Oh, My Pop Culture Jesus: The Devil is Totally Evil

The devil is totally evil and you should hate him! Actual religious beliefs affect how religion is portrayed in pop culture, and of course affects how religious figures are portrayed. Now, Satan may not be Jesus. He’s not a paragon of virtue that is upheld by believers (unless they are Satanists, but we aren’t talking about them), but nevertheless he is an extremely important character in Judeo-Christianity.

Because Satan is an evil character, pop culture often pits him against the noble and righteous characters. When we talk about the devil in pop culture, we are often talking about the typical villain archetype. He is evil without reason or remorse. He does everything he can to destroy our virtuous heroes. Not only does he attempt to destroy them in the typical “I’m going to kill you” way, he also attempts to destroy our heroes by tempting them to evil. By doing this the devil gains more souls for hell and turns people away from God.

A lot of people say that Nazis are the perfect villain, because everybody hates them. You will never have a theater full of people getting pissed at how Nazis are treated.
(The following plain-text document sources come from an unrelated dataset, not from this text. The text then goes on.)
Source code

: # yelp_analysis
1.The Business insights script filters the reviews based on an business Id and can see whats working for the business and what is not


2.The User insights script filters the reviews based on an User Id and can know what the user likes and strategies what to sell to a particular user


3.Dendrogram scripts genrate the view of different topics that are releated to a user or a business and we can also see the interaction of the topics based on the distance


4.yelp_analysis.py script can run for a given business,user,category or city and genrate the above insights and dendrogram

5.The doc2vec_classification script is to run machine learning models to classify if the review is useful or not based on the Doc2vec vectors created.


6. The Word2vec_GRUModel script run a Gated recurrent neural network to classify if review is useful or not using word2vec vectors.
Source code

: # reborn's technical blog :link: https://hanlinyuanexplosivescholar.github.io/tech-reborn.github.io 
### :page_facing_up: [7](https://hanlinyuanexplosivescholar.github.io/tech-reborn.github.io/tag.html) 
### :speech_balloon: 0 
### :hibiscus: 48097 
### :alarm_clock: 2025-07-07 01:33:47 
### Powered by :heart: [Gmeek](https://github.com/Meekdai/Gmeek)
Well, pencil in Satan next to Nazis. Our default setting is to hate Satan. There is nothing endearing about him. Furthermore, he has a plus side over the Nazis—he is more interesting. Remember this is a character that according to most Judeo-Christian mythology is someone who was best friends with God before rebelling against him. Again, our default is to assume God is good and awesome. God created us, gave us life, and free will, so why would someone hate him?
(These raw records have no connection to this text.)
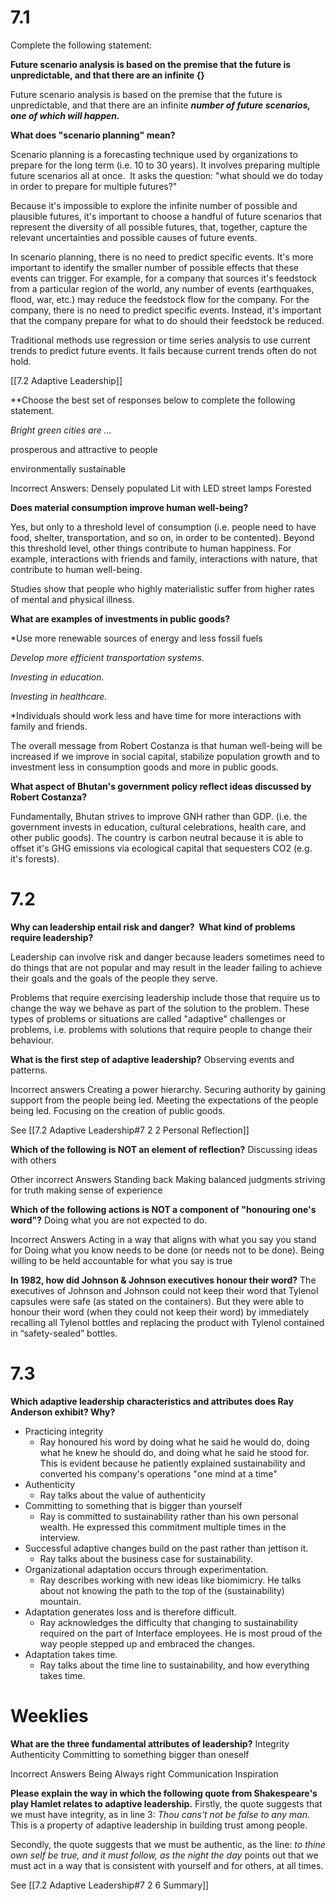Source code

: # 7.1 

Complete the following statement:

**Future scenario analysis is based on the premise that the future is unpredictable, and that there are an infinite {}**


Future scenario analysis is based on the premise that the future is unpredictable, and that there are an infinite **_number of future scenarios, one of which will happen._**

**What does "scenario planning" mean?**

Scenario planning is a forecasting technique used by organizations to prepare for the long term (i.e. 10 to 30 years). It involves preparing multiple future scenarios all at once.  It asks the question: "what should we do today in order to prepare for multiple futures?"

Because it's impossible to explore the infinite number of possible and plausible futures, it's important to choose a handful of future scenarios that represent the diversity of all possible futures, that, together, capture the relevant uncertainties and possible causes of future events.

In scenario planning, there is no need to predict specific events. It's more important to identify the smaller number of possible effects that these events can trigger. For example, for a company that sources it's feedstock from a particular region of the world, any number of events (earthquakes, flood, war, etc.) may reduce the feedstock flow for the company. For the company, there is no need to predict specific events. Instead, it's important that the company prepare for what to do should their feedstock be reduced.

Traditional methods use regression or time series analysis to use current trends to predict future events. It fails because current trends often do not hold. 

[[7.2 Adaptive Leadership]]


**Choose the best set of responses below to complete the following statement.

_Bright green cities are ..._

prosperous and attractive to people

environmentally sustainable

Incorrect Answers:
Densely populated
Lit with LED street lamps
Forested

**Does material consumption improve human well-being?**

Yes, but only to a threshold level of consumption (i.e. people need to have food, shelter, transportation, and so on, in order to be contented). Beyond this threshold level, other things contribute to human happiness. For example, interactions with friends and family, interactions with nature, that contribute to human well-being.

Studies show that people who highly materialistic suffer from higher rates of mental and physical illness.

**What are examples of investments in public goods?**

*Use more renewable sources of energy and less fossil fuels

*Develop more efficient transportation systems.*

*Investing in education.*

*Investing in healthcare.*

*Individuals should work less and have time for more interactions with family and friends. 

The overall message from Robert Costanza is that human well-being will be increased if we improve in social capital, stabilize population growth and to investment less in consumption goods and more in public goods.

**What aspect of Bhutan's government policy reflect ideas discussed by Robert Costanza?**

Fundamentally, Bhutan strives to improve GNH rather than GDP. (i.e. the government invests in education, cultural celebrations, health care, and other public goods). The country is carbon neutral because it is able to offset it's GHG emissions via ecological capital that sequesters CO2 (e.g. it's forests).

# 7.2
**Why can leadership entail risk and danger?  What kind of problems require leadership?**

Leadership can involve risk and danger because leaders sometimes need to do things that are not popular and may result in the leader failing to achieve their goals and the goals of the people they serve. 

Problems that require exercising leadership include those that require us to change the way we behave as part of the solution to the problem. These types of problems or situations are called "adaptive" challenges or problems, i.e. problems with solutions that require people to change their behaviour.


**What is the first step of adaptive leadership?**
Observing events and patterns.

Incorrect answers
Creating a power hierarchy.
Securing authority by gaining support from the people being led.
Meeting the expectations of the people being led.
Focusing on the creation of public goods.

See [[7.2 Adaptive Leadership#7 2 2 Personal Reflection]]


**Which of the following is NOT an element of reflection?**
Discussing ideas with others

Other incorrect Answers
Standing back
Making balanced judgments
striving for truth
making sense of experience

**Which of the following actions is NOT a component of "honouring one's word"?**
Doing what you are not expected to do.


Incorrect Answers
Acting in a way that aligns with what you say you stand for
Doing what you know needs to be done (or needs not to be done).
Being willing to be held accountable for what you say is true

**In 1982, how did Johnson & Johnson executives honour their word?**
The executives of Johnson and Johnson could not keep their word that Tylenol capsules were safe (as stated on the containers). But they were able to honour their word (when they could not keep their word) by immediately recalling all Tylenol bottles and replacing the product with Tylenol contained in “safety-sealed” bottles.

# 7.3
**Which adaptive leadership characteristics and attributes does Ray Anderson exhibit? Why?**

-   Practicing integrity
    -   Ray honoured his word by doing what he said he would do, doing what he knew he should do, and doing what he said he stood for. This is evident because he patiently explained sustainability and converted his company's operations "one mind at a time"
-   Authenticity
    -   Ray talks about the value of authenticity  
-   Committing to something that is bigger than yourself
    -   Ray is committed to sustainability rather than his own personal wealth. He expressed this commitment multiple times in the interview.
-   Successful adaptive changes build on the past rather than jettison it.
    -   Ray talks about the business case for sustainability.
-   Organizational adaptation occurs through experimentation. 
    -   Ray describes working with new ideas like biomimicry. He talks about not knowing the path to the top of the (sustainability) mountain.
-   Adaptation generates loss and is therefore difficult.
    -   Ray acknowledges the difficulty that changing to sustainability required on the part of Interface employees. He is most proud of the way people stepped up and embraced the changes.
-   Adaptation takes time.
    -   Ray talks about the time line to sustainability, and how everything takes time.

# Weeklies
**What are the three fundamental attributes of leadership?**
Integrity
Authenticity
Committing to something bigger than oneself

Incorrect Answers
Being Always right
Communication
Inspiration

**Please explain the way in which the following quote from Shakespeare's play Hamlet relates to adaptive leadership.**
Firstly, the quote suggests that we must have integrity, as in line 3: _Thou cans't not be false to any man._ This is a property of adaptive leadership in building trust among people.

Secondly, the quote suggests that we must be authentic, as the line: _to thine own self be true, and it must follow, as the night the day_ points out that we must act in a way that is consistent with yourself and for others, at all times.

See [[7.2 Adaptive Leadership#7 2 6 Summary]]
However, this question of why is often not addressed in the pop culture that makes Satan pure evil. The sympathetic Satan comes later.

The evil Satan dominated pop culture for the longest time. Saint Hildegard von Bingen (recently named a doctor of the Catholic Church, btw) wrote Ordo Virtutum, which portrays Satan as a purely demonic figure trying to tempt a soul. He fights against the personified virtues. Faust is a play about Dr. Faust selling his soul for help from Méphistophélès. (I’m really dumbing it down with that quick summary. It is actually really profound and you should totally read it.) Dante’s Inferno is another typical evil Satan. Satan is trapped from the waist down in ice, in the lowest circle of hell, chewing on history’s greatest traitors. This early Satan is usually the classic one depicted with hooves, horns, and a pitchfork, but this depiction eventually evolved.
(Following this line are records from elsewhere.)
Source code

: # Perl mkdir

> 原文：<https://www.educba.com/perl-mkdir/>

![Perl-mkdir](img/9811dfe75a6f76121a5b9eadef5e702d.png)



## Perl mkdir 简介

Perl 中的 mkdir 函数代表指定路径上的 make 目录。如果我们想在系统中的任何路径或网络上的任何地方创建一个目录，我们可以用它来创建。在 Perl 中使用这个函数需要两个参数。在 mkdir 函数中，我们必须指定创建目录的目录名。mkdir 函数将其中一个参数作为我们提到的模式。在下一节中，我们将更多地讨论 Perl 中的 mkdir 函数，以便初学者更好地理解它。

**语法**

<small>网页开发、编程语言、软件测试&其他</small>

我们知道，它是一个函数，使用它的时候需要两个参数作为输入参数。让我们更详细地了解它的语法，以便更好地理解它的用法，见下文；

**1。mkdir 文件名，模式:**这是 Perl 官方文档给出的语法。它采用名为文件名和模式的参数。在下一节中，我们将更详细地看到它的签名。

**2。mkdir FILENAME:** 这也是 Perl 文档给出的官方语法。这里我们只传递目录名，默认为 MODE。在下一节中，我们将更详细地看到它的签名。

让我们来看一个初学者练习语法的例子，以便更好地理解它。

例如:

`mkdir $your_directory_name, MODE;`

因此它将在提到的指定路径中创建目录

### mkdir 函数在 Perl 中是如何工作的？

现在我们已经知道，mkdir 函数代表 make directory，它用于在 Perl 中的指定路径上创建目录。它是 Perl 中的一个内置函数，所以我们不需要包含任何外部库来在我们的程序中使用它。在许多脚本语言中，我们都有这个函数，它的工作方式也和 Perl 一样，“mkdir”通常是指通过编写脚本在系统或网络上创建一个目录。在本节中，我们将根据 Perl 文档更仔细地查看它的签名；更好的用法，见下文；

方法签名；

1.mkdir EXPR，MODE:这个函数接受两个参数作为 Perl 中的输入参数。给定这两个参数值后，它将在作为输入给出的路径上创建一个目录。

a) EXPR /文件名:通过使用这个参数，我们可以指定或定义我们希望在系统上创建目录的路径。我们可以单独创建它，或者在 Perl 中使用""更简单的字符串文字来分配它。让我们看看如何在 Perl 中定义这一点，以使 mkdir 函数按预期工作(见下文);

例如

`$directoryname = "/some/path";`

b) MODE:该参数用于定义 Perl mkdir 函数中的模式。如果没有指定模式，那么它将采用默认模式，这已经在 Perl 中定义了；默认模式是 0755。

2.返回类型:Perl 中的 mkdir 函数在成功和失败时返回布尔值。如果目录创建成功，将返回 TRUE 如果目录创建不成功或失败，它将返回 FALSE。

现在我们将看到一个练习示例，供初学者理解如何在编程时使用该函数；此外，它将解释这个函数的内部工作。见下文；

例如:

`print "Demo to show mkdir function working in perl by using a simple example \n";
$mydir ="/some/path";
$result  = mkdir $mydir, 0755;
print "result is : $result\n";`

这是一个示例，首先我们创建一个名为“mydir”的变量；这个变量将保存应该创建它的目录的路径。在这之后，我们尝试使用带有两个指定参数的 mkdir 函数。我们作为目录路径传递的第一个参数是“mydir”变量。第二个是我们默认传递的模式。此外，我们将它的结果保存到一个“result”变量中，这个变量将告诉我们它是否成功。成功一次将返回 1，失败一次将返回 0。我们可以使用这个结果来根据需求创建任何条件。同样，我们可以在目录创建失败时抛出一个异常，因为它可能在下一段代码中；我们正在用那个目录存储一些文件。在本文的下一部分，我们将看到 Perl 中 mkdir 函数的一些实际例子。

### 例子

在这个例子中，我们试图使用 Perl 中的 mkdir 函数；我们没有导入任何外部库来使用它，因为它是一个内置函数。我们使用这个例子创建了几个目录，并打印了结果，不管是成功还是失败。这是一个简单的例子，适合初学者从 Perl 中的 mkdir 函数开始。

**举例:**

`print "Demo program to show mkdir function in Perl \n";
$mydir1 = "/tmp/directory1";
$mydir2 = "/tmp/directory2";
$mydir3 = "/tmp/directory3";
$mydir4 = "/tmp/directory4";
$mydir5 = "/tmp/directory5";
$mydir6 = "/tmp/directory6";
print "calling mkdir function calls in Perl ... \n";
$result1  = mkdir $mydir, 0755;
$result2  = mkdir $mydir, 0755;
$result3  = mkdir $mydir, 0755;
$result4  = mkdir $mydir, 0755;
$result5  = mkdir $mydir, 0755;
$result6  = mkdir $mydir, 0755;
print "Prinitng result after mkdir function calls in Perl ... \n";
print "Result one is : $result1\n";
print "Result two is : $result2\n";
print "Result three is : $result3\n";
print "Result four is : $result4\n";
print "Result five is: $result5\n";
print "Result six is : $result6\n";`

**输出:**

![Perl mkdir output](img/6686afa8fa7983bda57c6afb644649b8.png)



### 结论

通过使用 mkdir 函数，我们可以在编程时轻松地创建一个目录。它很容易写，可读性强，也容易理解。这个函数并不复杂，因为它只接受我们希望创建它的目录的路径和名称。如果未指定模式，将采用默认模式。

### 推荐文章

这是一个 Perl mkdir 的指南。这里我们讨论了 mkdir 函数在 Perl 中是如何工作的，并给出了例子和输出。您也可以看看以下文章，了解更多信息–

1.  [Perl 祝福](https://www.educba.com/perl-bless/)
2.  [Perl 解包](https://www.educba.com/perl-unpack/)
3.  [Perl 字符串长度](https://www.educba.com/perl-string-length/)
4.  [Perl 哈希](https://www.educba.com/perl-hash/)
Technically, Satan was not always the monstrous figure that we see in early pop culture. In most Biblical interpretations Satan was originally an angel. Angels in Biblical texts are often either completely alien looking (comprised entirely of eyes or fire or something) or appear as human (usually when they are on earth). Satan himself was described as one of the most beautiful angels in creation and there is every indication that that didn’t change after he fell. In pop culture today, Satan isn’t always attractive, but is often portrayed as human looking.

Whether it’s Constantine, Oh, God You Devil, or The Devil’s Advocate, Satan is portrayed as a manipulative and crafty being taking the guise of human beings giving you everything you ever wanted. My favorite portrayal of this is from The Devil’s Advocate. Al Pacino plays the devil in this interpretation and uses Kevin Lomax’s (Keanu Reeves) vanity to manipulate him on a path to hell. Each time the devil does nothing. He doesn’t force Kevin to do anything evil and even often suggests to him to do the morally better thing, but each time Kevin chooses the evil path, which leads to the death of his wife. In this movie, the devil professes to be a humanitarian and claims that that was his argument with God.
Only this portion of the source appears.